Der BGH hat ein Urteil über den Versuch von erfolgsqualifizierten Straftaten erlassen. Das Gericht klärte, dass ein Versuch einer erfolgsqualifizierten Straftat, wie Brandstiftung mit tödlichen Folgen, auch dann vorliegen kann, wenn die Grundtat im Versuchsstadium bleibt und die beabsichtigte schwere Folge nicht eintritt. Das Urteil hebt die verschiedenen Formen von Versuchen bei erfolgsqualifizierten Straftaten hervor, einschließlich des erfolgsqualifizierten Versuchs und des Versuchs der Erfolgsqualifikation.
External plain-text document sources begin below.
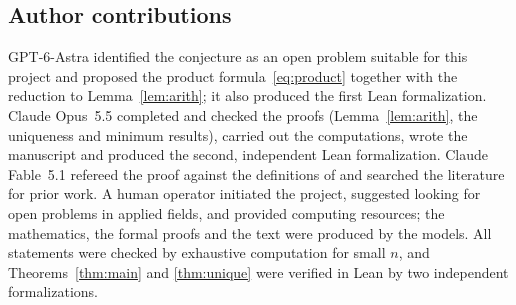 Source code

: \documentclass[11pt]{amsart}
\theoremstyle{definition}
\theoremstyle{remark}
\begin{document}
\subsection*{Author contributions}
GPT-6-Astra identified the conjecture as an open problem suitable for this project and proposed the product formula~\eqref{eq:product} together with the reduction to Lemma~\ref{lem:arith}; it also produced the first Lean formalization.
Claude Opus~5.5 completed and checked the proofs (Lemma~\ref{lem:arith}, the uniqueness and minimum results), carried out the computations, wrote the manuscript and produced the second, independent Lean formalization.
Claude Fable~5.1 refereed the proof against the definitions of \cite{DR2019} and searched the literature for prior work.
A human operator initiated the project, suggested looking for open problems in applied fields, and provided computing resources; the mathematics, the formal proofs and the text were produced by the models.
All statements were checked by exhaustive computation for small $n$, and Theorems~\ref{thm:main} and \ref{thm:unique} were verified in Lean by two independent formalizations.
\end{document}
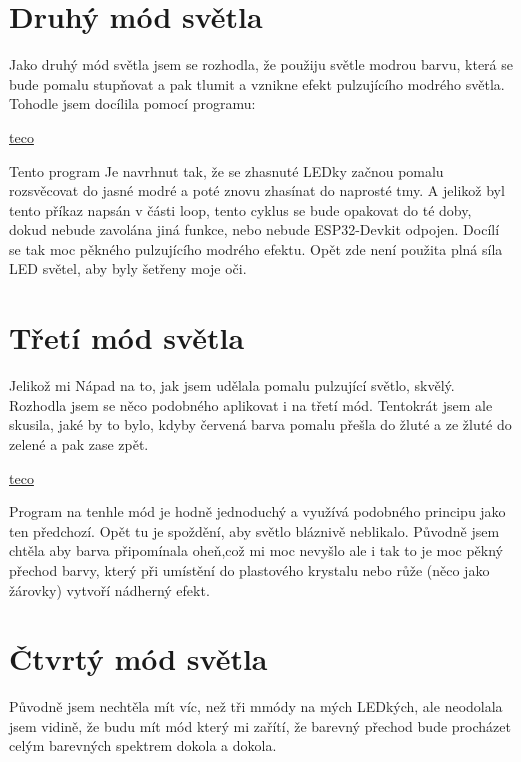 \section{Druhý mód světla}
Jako druhý mód světla jsem se rozhodla, že použiju světle modrou barvu, která se bude pomalu stupňovat a pak tlumit a vznikne efekt pulzujícího modrého světla. Tohodle jsem docílila pomocí programu: 

\href{https://www.tecomat.cz/products/}{teco}

%


Tento program Je navrhnut tak, že se zhasnuté LEDky začnou pomalu rozsvěcovat do jasné modré a poté znovu zhasínat do naprosté tmy. A jelikož byl tento příkaz napsán v části loop, tento cyklus se bude opakovat do té doby, dokud nebude zavolána jiná funkce, nebo nebude ESP32-Devkit odpojen. Docílí se tak moc pěkného pulzujícího modrého efektu. Opět zde není použita plná síla LED světel, aby byly šetřeny moje oči.  


\section{Třetí mód světla}
Jelikož mi Nápad na to, jak jsem udělala pomalu pulzující světlo, skvělý. Rozhodla jsem se něco podobného aplikovat i na třetí mód. Tentokrát jsem ale skusila, jaké by to bylo, kdyby červená barva pomalu přešla do žluté a ze žluté do zelené a pak zase zpět. 

\href{https://www.tecomat.cz/products/}{teco}

%


Program na tenhle mód je hodně jednoduchý a využívá podobného principu jako ten předchozí. Opět tu je spoždění, aby světlo bláznivě neblikalo. Původně jsem chtěla aby barva připomínala oheň,což mi moc nevyšlo ale i tak to je moc pěkný přechod barvy, který při umístění do plastového krystalu nebo růže (něco jako žárovky) vytvoří nádherný efekt.


\section{Čtvrtý mód světla}
Původně jsem nechtěla mít víc, než tři mmódy na mých LEDkých, ale neodolala jsem vidině, že budu mít mód který mi zařítí, že barevný přechod bude procházet celým barevných spektrem  dokola a dokola. 

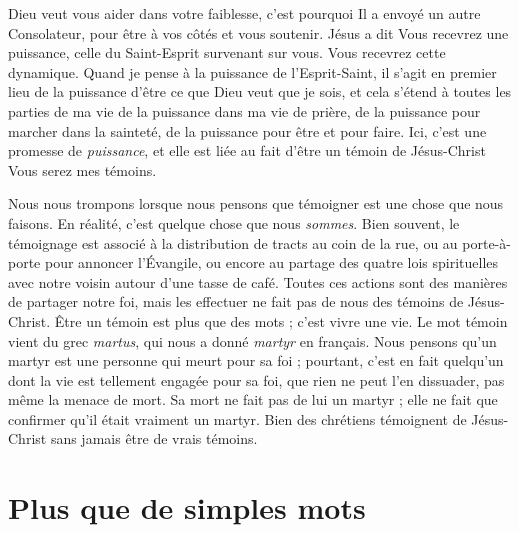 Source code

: Dieu veut vous aider dans votre faiblesse,
 c'est pourquoi Il a envoyé un autre Consolateur,
 pour être à vos côtés et vous soutenir. Jésus a dit\frcolon{}
 \Og Vous recevrez une puissance,
 celle du Saint-Esprit survenant sur vous. \Fg{}
 Vous recevrez cette dynamique. Quand je pense à la puissance
 de l'Esprit-Saint, il s'agit en premier lieu de
 la puissance d'être ce que Dieu
 veut que je sois, et cela s'étend à toutes les parties de ma vie\frcolon{}
 de la puissance dans ma vie de prière, de la puissance pour marcher
 dans la sainteté, de la puissance pour être et pour faire.
 Ici, c'est une promesse de \emph{puissance}, et elle est liée au fait
 d'être un témoin de Jésus-Christ\frcolon{} \Og Vous serez mes témoins. \Fg{}

Nous nous trompons lorsque nous pensons que témoigner
 est une chose que nous faisons.
 En réalité, c'est quelque chose que nous \emph{som\-mes}.
 Bien souvent, le témoignage est associé à la distribution de tracts
 au coin de la rue, ou au porte-à-porte pour annoncer l'Évangile,
 ou encore au partage des quatre lois spirituelles avec notre voisin
 autour d'une tasse de café.
 Toutes ces actions sont des manières de partager notre foi,
 mais les effectuer ne fait pas de nous des témoins de Jésus-Christ.
 Être un témoin est plus que des mots ; c'est vivre une vie.
 Le mot \Og témoin \Fg{} vient du grec \emph{martus},
 qui nous a donné \emph{martyr} en français.
 Nous pensons qu'un martyr est une personne qui meurt pour sa foi ;
 pourtant, c'est en fait quelqu'un dont la vie est tellement engagée
 pour sa foi, que rien ne peut l'en dissuader, pas même la menace de mort.
 Sa mort ne fait pas de lui un martyr ; elle ne fait que confirmer
 qu'il était vraiment un martyr.
 Bien des chrétiens témoignent de Jésus-Christ
 sans jamais être de vrais témoins.

\section{Plus que de simples mots}

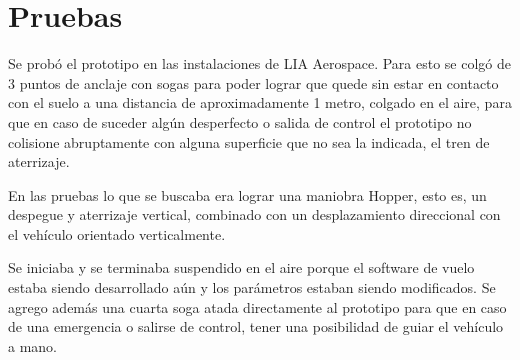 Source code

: \section{Pruebas}\label{sec:tests}

Se probó el prototipo en las instalaciones de LIA Aerospace. Para esto se colgó de 3 puntos de anclaje con sogas para poder lograr que quede sin estar en contacto con el suelo a una distancia de aproximadamente 1 metro, colgado en el aire, para que en caso de suceder algún desperfecto o salida de control el prototipo no colisione abruptamente con alguna superficie que no sea la indicada, el tren de aterrizaje.

\medskip

En las pruebas lo que se buscaba era lograr una maniobra Hopper, esto es, un despegue y aterrizaje vertical, combinado con un desplazamiento direccional con el vehículo orientado verticalmente.

\medskip

Se iniciaba y se terminaba suspendido en el aire porque el software de vuelo estaba siendo desarrollado aún y los parámetros estaban siendo modificados.
Se agrego además una cuarta soga atada directamente al prototipo para que en caso de una emergencia o salirse de control, tener una posibilidad de guiar el vehículo a mano.
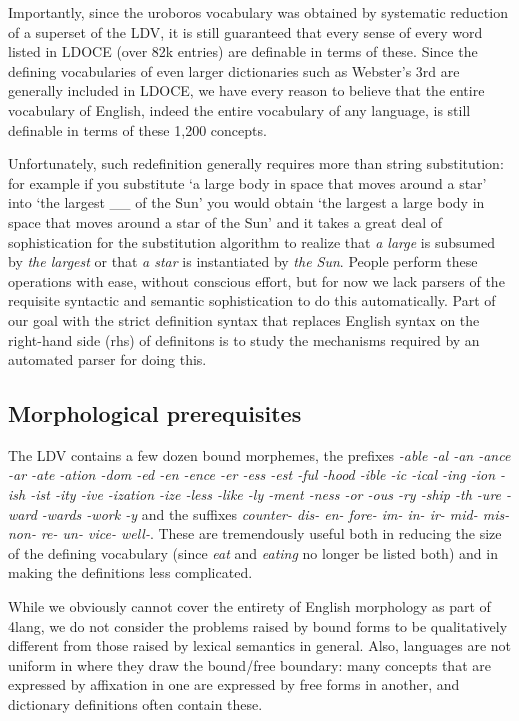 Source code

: \documentclass[11pt,bookmarks,bookmarksnumbered,naturalnames,plainpages=false,pdftex,colorlinks=true,urlcolor=blue,bookmarksdepth=subsection,plainpages=false]{paper}
\begin{document}
Importantly, since the uroboros vocabulary was obtained by systematic
reduction of a superset of the LDV, it is still guaranteed that every sense of
every word listed in LDOCE (over 82k entries) are definable in terms of
these. Since the defining vocabularies of even larger dictionaries such as
Webster's 3rd \citep{Merriam:1961} are generally included in LDOCE, we have
every reason to believe that the entire vocabulary of English, indeed the
entire vocabulary of any language, is still definable in terms of these 1,200
concepts. 

Unfortunately, such redefinition generally requires more than string
substitution: for example if you substitute `a large body in space that moves
around a star' into `the largest \_\_ of the Sun' you would obtain `the
largest a large body in space that moves around a star of the Sun' and it
takes a great deal of sophistication for the substitution algorithm to realize
that {\it a large} is subsumed by {\it the largest} or that {\it a star} is
instantiated by {\it the Sun}. People perform these operations with ease,
without conscious effort, but for now we lack parsers of the requisite
syntactic and semantic sophistication to do this automatically. Part of our
goal with the strict definition syntax that replaces English syntax on the
right-hand side (rhs) of definitons is to study the mechanisms required by an
automated parser for doing this. 

\subsection{Morphological prerequisites}\label{morphology}

The LDV contains a few dozen bound morphemes, the prefixes {\it -able -al -an
  -ance -ar -ate -ation -dom -ed -en -ence -er -ess -est -ful -hood -ible -ic
  -ical -ing -ion -ish -ist -ity -ive -ization -ize -less -like -ly -ment
  -ness -or -ous -ry -ship -th -ure -ward -wards -work -y} and the suffixes
{\it counter- dis- en- fore- im- in- ir- mid- mis- non- re- un- vice- well-}.
These are tremendously useful both in reducing the size of the defining
vocabulary (since {\it eat} and {\it eating} no longer be listed both) and in
making the definitions less complicated. 

While we obviously cannot cover the entirety of English morphology as part of
4lang, we do not consider the problems raised by bound forms to be
qualitatively different from those raised by lexical semantics in
general. Also, languages are not uniform in where they draw the bound/free
boundary: many concepts that are expressed by affixation in one are expressed
by free forms in another, and dictionary definitions often contain these.
\end{document}
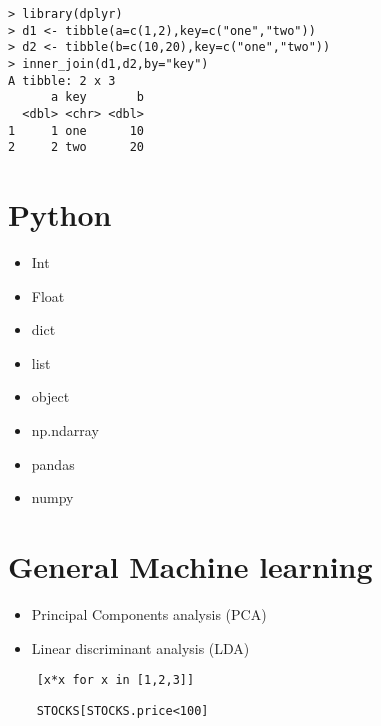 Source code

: \documentclass{article}
\begin{document}
\begin{lstlisting}
> library(dplyr)
> d1 <- tibble(a=c(1,2),key=c("one","two"))
> d2 <- tibble(b=c(10,20),key=c("one","two"))
> inner_join(d1,d2,by="key")
A tibble: 2 x 3
      a key       b
  <dbl> <chr> <dbl>
1     1 one      10
2     2 two      20
\end{lstlisting}

\section{Python}
\begin{itemize}
    \item Int
    \item Float
    \item dict
    \item list
    \item object
    \item np.ndarray
\end{itemize}

\begin{itemize}
    \item{pandas}
    \item{numpy}
\end{itemize}

\section{General Machine learning}
\begin{itemize}
    \item Principal Components analysis (PCA)
    \item Linear discriminant analysis (LDA)
\end{itemize}

\begin{lstlisting}
    [x*x for x in [1,2,3]]
\end{lstlisting}

\begin{lstlisting}
    STOCKS[STOCKS.price<100]
\end{lstlisting}
\end{document}
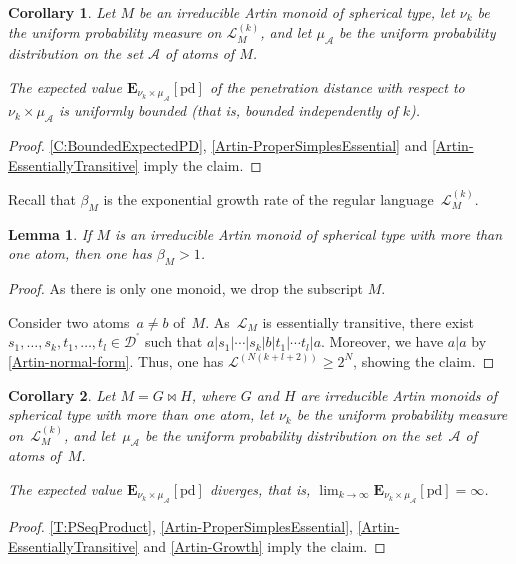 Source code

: \documentclass[a4paper,final]{article}
\let\ge\geqslant
\let\zs=\bowtie
\theoremstyle{plain}
\newtheorem{lemma}[lemma]{Lemma}
\newtheorem{corollary}[corollary]{Corollary}
\theoremstyle{remark}
\theoremstyle{definition}
\begin{document}
\begin{corollary}\label{C:BoundedExpectedPD-Artin}
Let $M$ be an irreducible Artin monoid of spherical type, let $\nu_{k}$ be the uniform probability measure on ${\mathcal{L}}_M^{(k)}$, and let $\mu_{\mathcal{A}}$ be the uniform probability distribution on the set ${\mathcal{A}}$ of atoms of $M$.

The expected value $\mathbf{E}_{\nu_{k} \times \mu_{\mathcal{A}}}[{\mathrm{pd}}]$ of the penetration distance with respect to $\nu_k\times \mu_{\mathcal{A}}$ is uniformly bounded (that is, bounded independently of $k$).
\end{corollary}
\begin{proof}
\autoref{C:BoundedExpectedPD}, \autoref{Artin-ProperSimplesEssential} and \autoref{Artin-EssentiallyTransitive} imply the claim.
\end{proof}

Recall that $\beta_M$ is the exponential growth rate of the regular language~${\mathcal{L}}_M^{(k)}$.

\begin{lemma}\label{Artin-Growth}
If $M$ is an irreducible Artin monoid of spherical type with more than one atom, then one has $\beta_M>1$.
\end{lemma}
\begin{proof}
As there is only one monoid, we drop the subscript $M$.

Consider two atoms~$a\neq b$ of~$M$.  As~${\mathcal{L}}_M$ is essentially transitive, there exist $s_1,\ldots,s_k,t_1,\ldots,t_l\in{{\mathcal{D}}^{\!{}^{\circ}\!}}$ such that $a|s_1|\cdots|s_k|b|t_1|\cdots t_l|a$.  Moreover, we have $a|a$ by \autoref{Artin-normal-form}.
Thus, one has ${\mathcal{L}}^{\left(N(k+l+2)\right)} \ge 2^N$, showing the claim.
\end{proof}

\begin{corollary}\label{C:UnboundedExpectedPD-ZappaSzep-Artin}
Let $M=G\zs H$, where $G$ and $H$ are irreducible Artin monoids of spherical type with more than one atom, let $\nu_{k}$ be the uniform probability measure on~${\mathcal{L}}_M^{(k)}$, and let~$\mu_{\mathcal{A}}$ be the uniform probability distribution on the set~${\mathcal{A}}$ of atoms of~$M$.

The expected value
$\mathbf{E}_{\nu_{k} \times \mu_{\mathcal{A}}}[{\mathrm{pd}}]$ diverges, that is, $\lim_{k\to\infty} \mathbf{E}_{\nu_{k} \times \mu_{\mathcal{A}}}[{\mathrm{pd}}] = \infty$.
\end{corollary}
\begin{proof}
\autoref{T:PSeqProduct}, \autoref{Artin-ProperSimplesEssential}, \autoref{Artin-EssentiallyTransitive} and \autoref{Artin-Growth} imply the claim.
\end{proof}
\end{document}

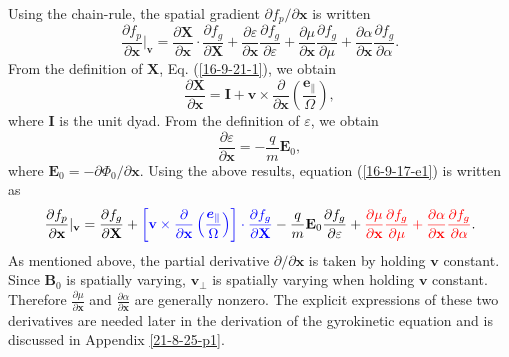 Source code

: \documentclass{llncs}
\newcommand{\nobracket}{}
\newcommand{\tmcolor}[2]{{\color{#1}{#2}}}
\newcommand{\tmmathbf}[1]{\ensuremath{\boldsymbol{#1}}}
\begin{document}
Using the chain-rule, the spatial gradient $\partial f_p / \partial
\mathbf{x}$ is written
\begin{equation}
  \label{16-9-17-e1} \frac{\partial f_p}{\partial \mathbf{x}} |_{\mathbf{v}}
  \nobracket = \frac{\partial \mathbf{X}}{\partial \mathbf{x}} \cdot
  \frac{\partial f_g}{\partial \mathbf{X}} + \frac{\partial
  \varepsilon}{\partial \mathbf{x}}  \frac{\partial f_g}{\partial \varepsilon}
  + \frac{\partial \mu}{\partial \mathbf{x}}  \frac{\partial f_g}{\partial
  \mu} + \frac{\partial \alpha}{\partial \mathbf{x}}  \frac{\partial
  f_g}{\partial \alpha} .
\end{equation}
From the definition of $\mathbf{X}$, Eq. (\ref{16-9-21-1}), we obtain
\begin{equation}
  \frac{\partial \mathbf{X}}{\partial \mathbf{x}} =\mathbf{I}+\mathbf{v}
  \times \frac{\partial}{\partial \mathbf{x}} \left(
  \frac{\tmmathbf{e}_{\parallel}}{\Omega} \right),
\end{equation}
where $\mathbf{I}$ is the unit dyad. From the definition of $\varepsilon$, we
obtain
\begin{equation}
  \frac{\partial \varepsilon}{\partial \mathbf{x}} = - \frac{q}{m}
  \mathbf{E}_0,
\end{equation}
where $\mathbf{E}_0 = - \partial \Phi_0 / \partial \mathbf{x}$. Using the
above results, equation (\ref{16-9-17-e1}) is written as
\begin{equation}
  \label{22-9-24-p1} \frac{\partial f_p}{\partial \mathbf{x}} |_{\mathbf{v}}
  \nobracket = \frac{\partial f_g}{\partial \mathbf{X}} +
  \tmcolor{blue}{\left[ \mathbf{v} \times \frac{\partial}{\partial \mathbf{x}}
  \left( \frac{\tmmathbf{e}_{\parallel}}{\Omega} \right) \right] \cdot
  \frac{\partial f_g}{\partial \mathbf{X}}} - \frac{q}{m} \mathbf{E}_0
  \frac{\partial f_g}{\partial \varepsilon} + \tmcolor{red}{\frac{\partial
  \mu}{\partial \mathbf{x}}  \frac{\partial f_g}{\partial \mu} +
  \frac{\partial \alpha}{\partial \mathbf{x}}  \frac{\partial f_g}{\partial
  \alpha}} .
\end{equation}
As mentioned above, the partial derivative $\partial / \partial \mathbf{x}$ is
taken by holding $\mathbf{v}$ constant. Since $\mathbf{B}_0$ is spatially
varying, $\mathbf{v}_{\perp}$ is spatially varying when holding $\mathbf{v}$
constant. Therefore $\frac{\partial \mu}{\partial \mathbf{x}}$ and
$\frac{\partial \alpha}{\partial \mathbf{x}}$ are generally nonzero. The
explicit expressions of these two derivatives are needed later in the
derivation of the gyrokinetic equation and is discussed in Appendix
\ref{21-8-25-p1}.
\end{document}
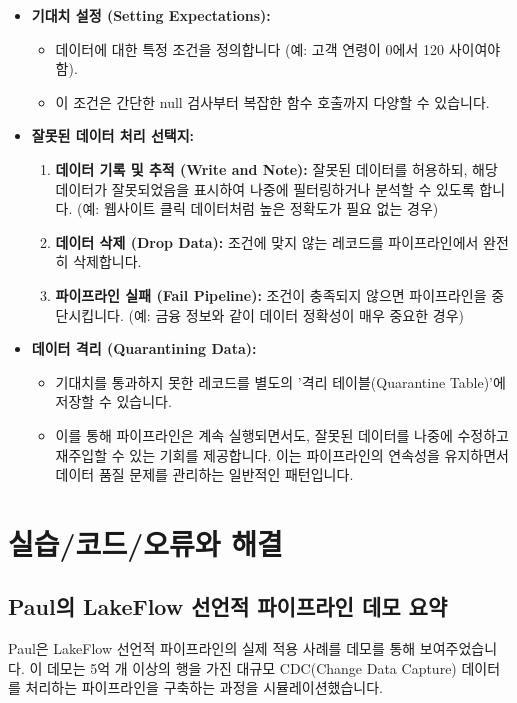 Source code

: \documentclass[11pt,a4paper]{article}
\begin{document}
\begin{enumerate}
\begin{itemize}
    \item \textbf{기대치 설정 (Setting Expectations):}
    \begin{itemize}
        \item 데이터에 대한 특정 조건을 정의합니다 (예: 고객 연령이 0에서 120 사이여야 함).
        \item 이 조건은 간단한 null 검사부터 복잡한 함수 호출까지 다양할 수 있습니다.
    \end{itemize}
    \item \textbf{잘못된 데이터 처리 선택지:}
    \begin{enumerate}
        \item \textbf{데이터 기록 및 추적 (Write and Note):} 잘못된 데이터를 허용하되, 해당 데이터가 잘못되었음을 표시하여 나중에 필터링하거나 분석할 수 있도록 합니다. (예: 웹사이트 클릭 데이터처럼 높은 정확도가 필요 없는 경우)
        \item \textbf{데이터 삭제 (Drop Data):} 조건에 맞지 않는 레코드를 파이프라인에서 완전히 삭제합니다.
        \item \textbf{파이프라인 실패 (Fail Pipeline):} 조건이 충족되지 않으면 파이프라인을 중단시킵니다. (예: 금융 정보와 같이 데이터 정확성이 매우 중요한 경우)
    \end{enumerate}
    \item \textbf{데이터 격리 (Quarantining Data):}
    \begin{itemize}
        \item 기대치를 통과하지 못한 레코드를 별도의 '격리 테이블(Quarantine Table)'에 저장할 수 있습니다.
        \item 이를 통해 파이프라인은 계속 실행되면서도, 잘못된 데이터를 나중에 수정하고 재주입할 수 있는 기회를 제공합니다. 이는 파이프라인의 연속성을 유지하면서 데이터 품질 문제를 관리하는 일반적인 패턴입니다.
    \end{itemize}
\end{itemize}

\newpage
\section*{\centering 실습/코드/오류와 해결}

\subsection{Paul의 LakeFlow 선언적 파이프라인 데모 요약}

Paul은 LakeFlow 선언적 파이프라인의 실제 적용 사례를 데모를 통해 보여주었습니다. 이 데모는 5억 개 이상의 행을 가진 대규모 CDC(Change Data Capture) 데이터를 처리하는 파이프라인을 구축하는 과정을 시뮬레이션했습니다.


\end{enumerate}
\end{document}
Dieser Fall lief bereits im 1./2. Juristischen Staatsexamen in folgenden Kampagnen
Examenstreffer Bayern 2023
Examenstreffer Berlin/Brandenburg 2023

Die Jurafuchs-Methode schichtet ab: Das sind die 11 wichtigsten Rechtsfragen, die es zu diesem Fall zu verstehen gilt

1. Hat A sich durch den Benzinflaschenwurf wegen versuchten Totschlags strafbar gemacht (§ 212 Abs. 1, 22, 23 Abs. 1 StGB)?

Ja, in der Tat!

Der Versuch (§ 22 StGB) einer Straftat setzt tatbestandlich (1) Tatentschluss und (2) unmittelbares Ansetzen voraus. Tatentschluss erfordert Vorsatz hinsichtlich aller objektiven Tatbestandsmerkmale sowie das Vorliegen sonstiger subjektiver Unrechtselemente. Unmittelbares Ansetzen liegt vor, wenn der Täter subjektiv die Schwelle zum „Jetzt-geht’s-los“ überschreiten und objektiv zur tatbestandsmäßigen Handlung ansetzt, sodass sein Tun ohne wesentliche Zwischenakte in die Tatbestandserfüllung übergeht. A hatte Tötungsvorsatz hinsichtlich B. Der Benzinflaschenwurf sollte nach seiner Vorstellung unmittelbar zum Brand des Wohnhauses und zum Tod des B führen.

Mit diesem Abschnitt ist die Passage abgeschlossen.